In secondo luogo, va valutata con attenzione la risposta terapeutica da dare ai pazienti, che deve basarsi soprattutto sulla loro rassicurazione. “Rassicurare non significa sottovalutare o sminuire quello che ci riferiscono i nostri assistiti – precisa Lembo – ma aiutarli a individuare strategie efficaci per attenuare i sintomi che lamentano. Intendo suggerimenti anche molto semplici, come guardare 30 secondi fuori dalla finestra per non sovraccaricare l’accomodazione dell’occhio in un videoterminalista, o chiudere gli occhi 5 secondi per farli riposare e capire se le immagini della lavagna tornano nitide, in un bambino in età scolare.
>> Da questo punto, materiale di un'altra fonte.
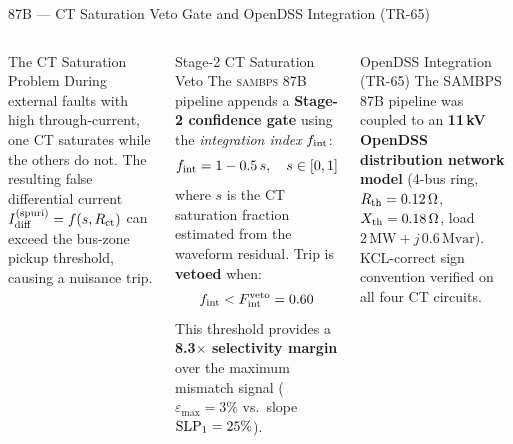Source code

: \documentclass[aspectratio=169, 10pt]{beamer}
\newcommand{\SAMBPS}{\textsc{sambps}}
\begin{document}
\begin{frame}{87B — CT Saturation Veto Gate and OpenDSS Integration (TR-65)}
\begin{columns}[t]
\begin{block}{The CT Saturation Problem}
\footnotesize
During external faults with high through-current, one CT
saturates while the others do not.  The resulting false
differential current $I_{\rm diff}^{\rm(spuri)} = f(s, R_{\rm ct})$
can exceed the bus-zone pickup threshold, causing a nuisance trip.
\end{block}
\vspace{4pt}
\begin{block}{Stage-2 CT Saturation Veto}
\footnotesize
The \SAMBPS{} 87B pipeline appends a \textbf{Stage-2 confidence gate}
using the \emph{integration index} $f_{\rm int}$:
\[
  f_{\rm int} = 1 - 0.5\,s, \quad s \in [0,1]
\]
where $s$ is the CT saturation fraction estimated from the
waveform residual.  Trip is \textbf{vetoed} when:
\[
  f_{\rm int} < F_{\rm int}^{\rm veto} = 0.60
\]
This threshold provides a \textbf{8.3$\times$ selectivity margin}
over the maximum mismatch signal ($\varepsilon_{\max} = 3\%$
vs.\ slope ${\rm SLP}_1 = 25\%$).
\end{block}
\vspace{4pt}
\begin{block}{OpenDSS Integration (TR-65)}
\footnotesize
The SAMBPS 87B pipeline was coupled to an \textbf{11\,kV OpenDSS
distribution network model} (4-bus ring, $R_{\rm th}=0.12\,\Omega$,
$X_{\rm th}=0.18\,\Omega$, load $2\,\text{MW}+j\,0.6\,\text{Mvar}$).
KCL-correct sign convention verified on all four CT circuits.
\end{block}


\end{columns}
\end{frame}
\end{document}
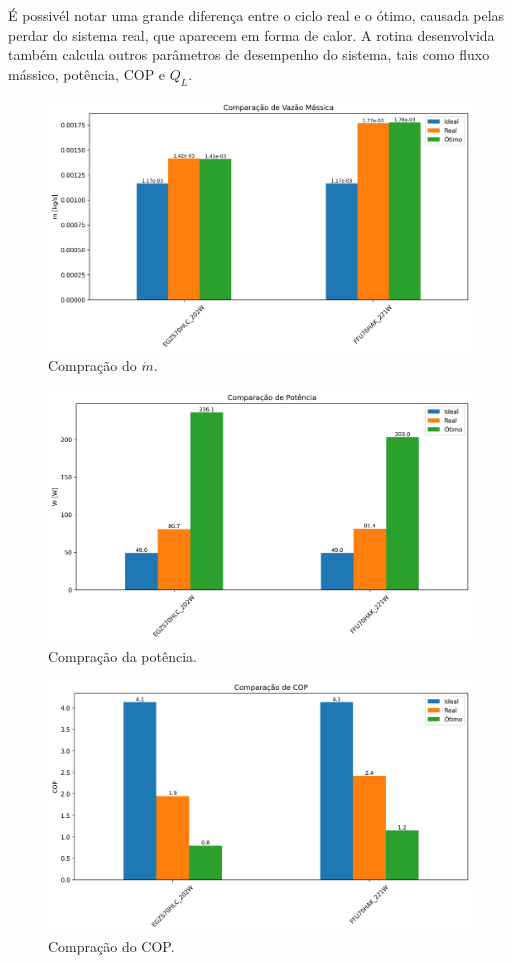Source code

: É possivél notar uma grande diferença entre o ciclo real e o ótimo, causada pelas perdar do sistema real, que aparecem em forma de calor. A rotina desenvolvida também calcula outros parâmetros de desempenho do sistema, tais como fluxo mássico, potência, COP e ${Q_L}$.

\newpage

\begin{figure}[h]
    \centering
    \includegraphics[width=0.8\linewidth]{Imagens/Desenvolvimento/barras_m.png}
    \caption{Compração do $\dot{m}$.}
    \label{fig:barras fluxo massa}
\end{figure}

\begin{figure}[h]
    \centering
    \includegraphics[width=0.8\linewidth]{Imagens/Desenvolvimento/barras_W.png}
    \caption{Compração da potência.}
    \label{fig:barras W}
\end{figure}

\newpage

\begin{figure}[h]
    \centering
    \includegraphics[width=0.8\linewidth]{Imagens/Desenvolvimento/barras_COP.png}
    \caption{Compração do COP.}
    \label{fig:barras COP}
\end{figure}

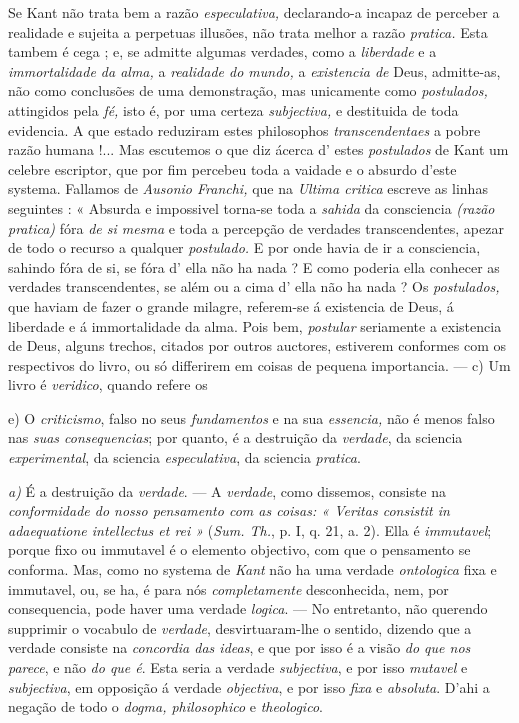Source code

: Se Kant não trata bem a razão \emph{especulativa,} declarando-a incapaz de perceber a realidade e sujeita a perpetuas illusões, não trata melhor a razão \emph{pratica.} Esta tambem é cega ; e, se admitte algumas verdades, como a \emph{liberdade} e a \emph{immortalidade da alma,} a \emph{realidade do mundo,} a \emph{existencia de} Deus, admitte-as, não como conclusões de uma demonstração, mas unicamente como \emph{postulados,} attingidos pela \emph{fé,} isto é, por uma certeza \emph{subjectiva,} e destituida de toda evidencia. A que estado reduziram estes philosophos \emph{transcendentaes} a pobre razão humana !... Mas escutemos o que diz ácerca d' estes \emph{postulados} de Kant um celebre escriptor, que por fim percebeu toda a vaidade e o absurdo d'este systema. Fallamos de \emph{Ausonio Franchi,} que na \emph{Ultima critica} escreve as linhas seguintes : « Absurda e impossivel torna-se toda a \emph{sahida} da consciencia \emph{(razão pratica)} fóra \emph{de si mesma} e toda a percepção de verdades transcendentes, apezar de todo o recurso a qualquer \emph{postulado.} E por onde havia de ir a consciencia, sahindo fóra de si, se fóra d' ella não ha nada ? E como poderia ella conhecer as verdades transcendentes, se além ou a cima d' ella não ha nada ? Os \emph{postulados,} que haviam de fazer o grande milagre, referem-se á existencia de Deus, á liberdade e á immortalidade da alma. Pois bem, \emph{postular} seriamente a existencia de Deus,   alguns trechos, citados por outros auctores, estiverem conformes com os respectivos do livro, ou só differirem em coisas de pequena importancia. --- c) Um livro é \emph{veridico}, quando refere os

e) O \emph{criticismo}, falso no seus \emph{fundamentos} e na sua \emph{essencia,} não é menos falso nas \emph{suas consequencias}; por quanto, é a destruição da \emph{verdade}, da sciencia \emph{experimental}, da sciencia \emph{especulativa}, da sciencia \emph{pratica}.

\emph{a)} É a destruição da \emph{verdade}. --- A \emph{verdade}, como dissemos, consiste na \emph{conformidade do nosso pensamento com as coisas: « Veritas consistit in adaequatione intellectus et rei »} (\emph{Sum. Th.}, p. I, q. 21, a. 2). Ella é \emph{immutavel}; porque fixo ou immutavel é o elemento objectivo, com que o pensamento se conforma. Mas, como no systema de \emph{Kant} não ha uma verdade \emph{ontologica} fixa e immutavel, ou, se ha, é para nós \emph{completamente} desconhecida, nem, por consequencia, pode haver uma verdade \emph{logica}. --- No entretanto, não querendo supprimir o vocabulo de \emph{verdade}, desvirtuaram-lhe o sentido, dizendo que a verdade consiste na \emph{concordia das ideas}, e que por isso é a visão \emph{do que nos parece}, e não \emph{do que é}. Esta seria a verdade \emph{subjectiva}, e por isso \emph{mutavel} e \emph{subjectiva}, em opposição á verdade \emph{objectiva}, e por isso \emph{fixa} e \emph{absoluta}. D'ahi a negação de todo o \emph{dogma, philosophico} e \emph{theologico}.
Si può arrivare anche a utilizzare l’effetto placebo. Nei pazienti che continuavano a riferire un certo sintomo, soprattutto bambini, nonostante la nostra rassicurazione, prima di procedere con una risonanza magnetica abbiamo provato a dare degli occhiali con lenti neutre. In diversi casi ha funzionato, evidentemente perché il bambino si è sentito in qualche modo protetto. Ci sono anche i casi in cui abbiamo optato per ulteriori accertamenti, come di fronte a cefalee persistenti, per le quali una second opinion in un ambulatorio di neurologia è senza dubbio una scelta appropriata”.
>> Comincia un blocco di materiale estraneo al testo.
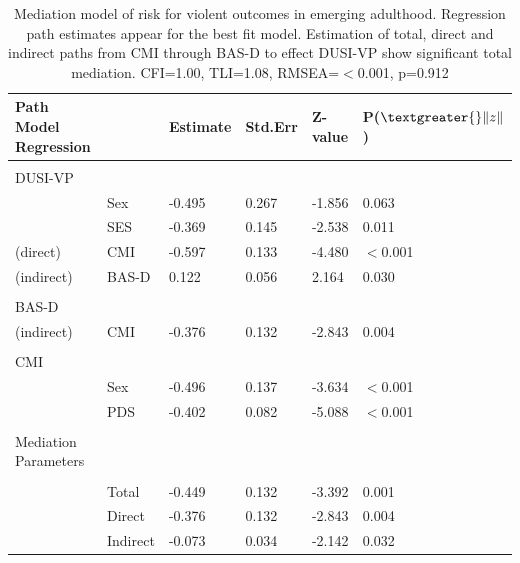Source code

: \documentclass[utf8]{stylesheet}
\begin{document}
\begin{table}[h!]
\begin{tabular}{llllll}
Path Model Regression & & Estimate & Std.Err & Z-value & P($\textgreater{}\|z\|$) \\ \hline \\
DUSI-VP & & & & \\
& Sex  & -0.495    & 0.267   & -1.856   & 0.063 \\
& SES  & -0.369    & 0.145   & -2.538   & 0.011 \\
(direct) & CMI & -0.597    & 0.133   & -4.480   & $<$0.001 \\
(indirect) & BAS-D & 0.122    & 0.056   & 2.164   & 0.030 \\ \\
BAS-D & & & & \\
(indirect) & CMI  & -0.376    & 0.132   & -2.843   & 0.004 \\ \\
CMI & & & & \\
& Sex & -0.496    & 0.137   & -3.634   & $<$0.001 \\
& PDS  & -0.402    & 0.082   & -5.088   & $<$0.001 \\ \\
Mediation Parameters & & & & \\ \hline \\
& Total  & -0.449    & 0.132   & -3.392   & 0.001 \\
& Direct  & -0.376    & 0.132   & -2.843   & 0.004 \\
& Indirect  & -0.073    & 0.034   & -2.142   & 0.032 \\
\end{tabular}
\caption{Mediation model of risk for violent outcomes in emerging adulthood. Regression path estimates appear for the best fit model. Estimation of total, direct and indirect paths from CMI through BAS-D to effect DUSI-VP show significant total mediation. CFI=1.00, TLI=1.08, RMSEA=$<$0.001, p=0.912\label{tab:5}}
\end{table}
%
\clearpage

%

%
%
\end{document}
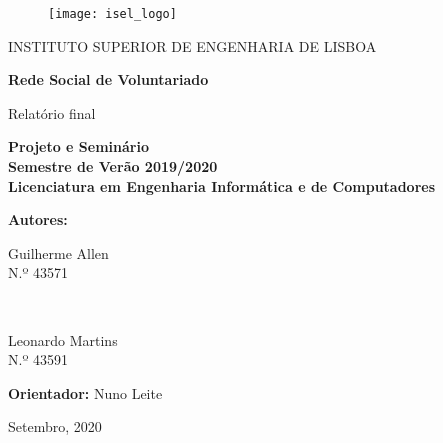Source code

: {\centering
	
	\begin{figure}[t!]
		\texttt{[image: isel\_logo]}	
		\centering
	\end{figure}
	
	
	\centerline{\LARGE{INSTITUTO SUPERIOR DE ENGENHARIA DE LISBOA}}
	\bigskip
	\bigskip
	
	{ \huge \bfseries Rede Social de Voluntariado \medskip}
	
	{\large Relatório final}
	
	\bigskip
	
	\textbf{
		Projeto e Seminário\\
		Semestre de Verão 2019/2020\\
		Licenciatura em Engenharia Informática e de Computadores
	}
	\bigskip
	\bigskip
	
	\large \textbf{Autores:}
	\bigskip
	
	\begin{minipage}{0.4\textwidth}
		\begin{flushleft} 
			Guilherme Allen\\
			N.º 43571\\
		\end{flushleft}
	\end{minipage}
	~	
	\begin{minipage}{0.4\textwidth}
		\begin{flushright} 
			Leonardo Martins\\ 
			N.º 43591\\
		\end{flushright}
	\end{minipage}
	\bigskip
	\bigskip
	
	\large \textbf{Orientador:} Nuno Leite
	
	\vspace*{\fill}
	\begin{center}
		Setembro, 2020
	\end{center}
}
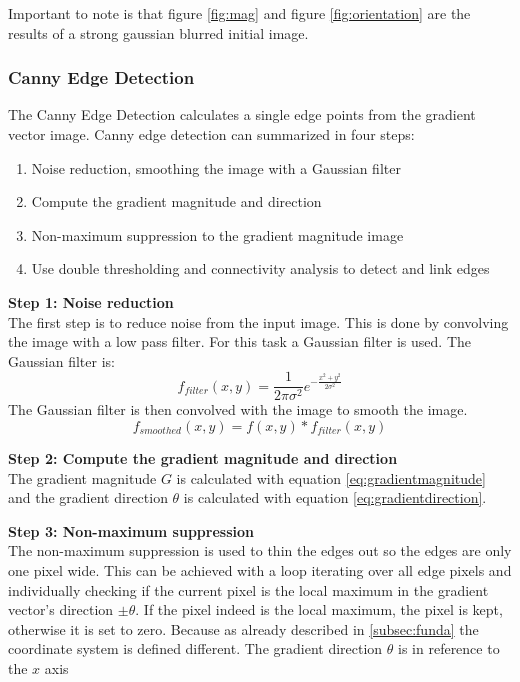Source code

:     Important to note is that figure \ref{fig:mag} and figure \ref{fig:orientation} are the results of a strong gaussian blurred initial image. 
    \subsubsection{Canny Edge Detection } 
    The Canny Edge Detection \cite{gonzalez_canny_nodate} calculates a single edge points from the gradient vector image.  
    Canny edge detection can summarized in four steps: 
    \begin{enumerate}
        \item Noise reduction, smoothing the image with a Gaussian filter
        \item Compute the gradient magnitude and direction
        \item Non-maximum suppression to the gradient magnitude image
        \item Use double thresholding and connectivity analysis to detect and link edges
    \end{enumerate}
\textbf{Step 1: Noise reduction} \\
The first step is to reduce noise from the input image. This is done by convolving the image with a low pass filter. For this task a Gaussian filter is used. The Gaussian filter is:
\begin{equation}
    f_{filter}(x,y) = \frac{1}{2\pi\sigma^2}e^{-\frac{x^2+y^2}{2\sigma^2}}
\end{equation}
The Gaussian filter is then convolved with the image to smooth the image. 
\begin{equation}
    f_{smoothed}(x,y) = f(x,y) * f_{filter}(x,y)
\end{equation} 

\textbf{Step 2: Compute the gradient magnitude and direction} \\
The gradient magnitude $G$ is calculated with equation \ref{eq:gradientmagnitude} and the gradient direction $\theta$ is calculated with equation \ref{eq:gradientdirection}.

\textbf{Step 3: Non-maximum suppression} \\
The non-maximum suppression is used to thin the edges out so the edges are only one pixel wide. This can be achieved with a loop iterating over all edge pixels and individually checking if the current pixel is the local maximum in the gradient vector's direction $\pm \theta$. If the pixel indeed is the local maximum, the pixel is kept, otherwise it is set to zero. Because as already described in \ref{subsec:funda} the coordinate system is defined different. The gradient direction $\theta$ is in reference to the $x$ axis

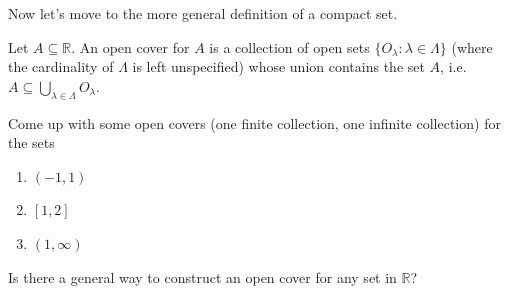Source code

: \documentclass{ximera}
\begin{document}
Now let's move to the more general definition of a compact set.

    \begin{definition}
        Let $A\subseteq \mathbb{R}$.  An open cover for $A$ is a collection of open sets $\{O_\lambda: \lambda \in \Lambda\}$ (where the cardinality of $\Lambda$ is left unspecified) whose union contains the set $A$, i.e. $A \subseteq \bigcup\limits_{\lambda \in \Lambda} O_\lambda$.
    \end{definition}

\begin{exercise}
    Come up with some open covers (one finite collection, one infinite collection) for the sets 
    \begin{enumerate}
        \item $(-1,1)$
        \item $[1,2]$
        \item $(1, \infty)$
    \end{enumerate}
\end{exercise}
\begin{exercise}
    Is there a general way to construct an open cover for any set in $\mathbb{R}$?
\end{exercise}
\end{document}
“Pur essendo la nostra una disciplina estremamente specialistica, non può non riflettere i cambiamenti profondi della società”, aggiunge il professor Paolo Nucci, senior consultant della University Eye Clinic San Giuseppe e Professore Ordinario di Oftalmologia presso l’Università degli Studi di Milano. “Oltre al dramma che abbiamo vissuto, la pandemia ha prodotto una serie di conseguenze dirette sulla psicologia di tutti noi. E questi strascichi emotivi stanno producendo effetti anche sulla percezione visiva. In più, già da tempo assistiamo all’affermarsi di modelli che, attraverso i social media, impongono messaggi di perfezione surreale in ogni ambito della vita. I giovani rischiano di sentirsi costretti a conformarsi alle aspettative sociali per essere accettati dagli altri, con inevitabili ripercussioni sulla loro salute mentale. Di fronte a questo scenario, possiamo ipotizzare che l’incidenza della cecità funzionale nei prossimi anni continuerà a crescere”.
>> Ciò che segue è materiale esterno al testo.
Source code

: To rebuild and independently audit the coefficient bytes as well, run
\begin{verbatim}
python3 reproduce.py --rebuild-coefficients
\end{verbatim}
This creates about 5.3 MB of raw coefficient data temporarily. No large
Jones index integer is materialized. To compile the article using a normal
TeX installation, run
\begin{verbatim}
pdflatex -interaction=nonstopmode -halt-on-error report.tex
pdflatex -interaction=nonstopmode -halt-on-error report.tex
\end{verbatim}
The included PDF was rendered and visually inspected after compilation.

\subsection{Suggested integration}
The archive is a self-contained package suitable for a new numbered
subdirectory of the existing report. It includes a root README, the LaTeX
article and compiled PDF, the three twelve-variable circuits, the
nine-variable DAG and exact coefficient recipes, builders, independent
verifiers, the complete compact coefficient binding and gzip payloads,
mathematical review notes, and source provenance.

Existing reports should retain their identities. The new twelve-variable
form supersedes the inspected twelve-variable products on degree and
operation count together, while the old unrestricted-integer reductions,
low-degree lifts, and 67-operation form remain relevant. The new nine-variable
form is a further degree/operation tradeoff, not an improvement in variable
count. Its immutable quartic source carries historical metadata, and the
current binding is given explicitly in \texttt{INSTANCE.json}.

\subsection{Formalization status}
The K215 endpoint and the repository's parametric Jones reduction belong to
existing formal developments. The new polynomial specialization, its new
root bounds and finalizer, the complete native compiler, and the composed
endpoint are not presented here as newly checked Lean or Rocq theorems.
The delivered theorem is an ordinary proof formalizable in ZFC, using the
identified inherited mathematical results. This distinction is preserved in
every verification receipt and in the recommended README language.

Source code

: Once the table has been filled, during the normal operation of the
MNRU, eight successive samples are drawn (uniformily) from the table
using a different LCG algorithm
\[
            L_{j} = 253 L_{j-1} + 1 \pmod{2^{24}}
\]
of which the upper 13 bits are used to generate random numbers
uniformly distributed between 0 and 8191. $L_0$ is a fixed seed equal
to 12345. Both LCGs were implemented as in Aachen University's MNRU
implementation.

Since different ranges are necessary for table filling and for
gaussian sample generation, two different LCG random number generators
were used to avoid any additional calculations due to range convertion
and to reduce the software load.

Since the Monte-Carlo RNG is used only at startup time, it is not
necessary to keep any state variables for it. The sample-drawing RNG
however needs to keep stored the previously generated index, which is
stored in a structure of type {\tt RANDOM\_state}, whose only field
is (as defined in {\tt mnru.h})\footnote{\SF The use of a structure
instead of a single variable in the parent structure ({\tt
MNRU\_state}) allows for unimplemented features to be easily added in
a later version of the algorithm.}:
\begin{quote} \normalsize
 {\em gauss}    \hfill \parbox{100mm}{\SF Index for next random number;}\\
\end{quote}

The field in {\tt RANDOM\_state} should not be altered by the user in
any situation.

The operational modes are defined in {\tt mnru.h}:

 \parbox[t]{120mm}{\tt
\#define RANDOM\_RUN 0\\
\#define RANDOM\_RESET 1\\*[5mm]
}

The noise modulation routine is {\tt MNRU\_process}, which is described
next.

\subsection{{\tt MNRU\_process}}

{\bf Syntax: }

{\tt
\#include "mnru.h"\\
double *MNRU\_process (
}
Molti dei pazienti che afferiscono all’Ospedale San Giuseppe di Milano provengono dalla Lombardia, regione colpita per prima dall’ondata epidemica, dove i timori dovuti al dilagare dell’infezione e alle limitazioni imposte alla circolazione sono perdurati e hanno avuto modo di incidere più a lungo sulla popolazione. Uno dei possibili sviluppi futuri dello studio potrebbe, quindi, essere un’estensione dell’indagine ad altri centri oftalmologici, per valutare eventuali differenze nell’incidenza dei casi di perdita visiva funzionale in regioni colpite in modo diverso dalla pandemia.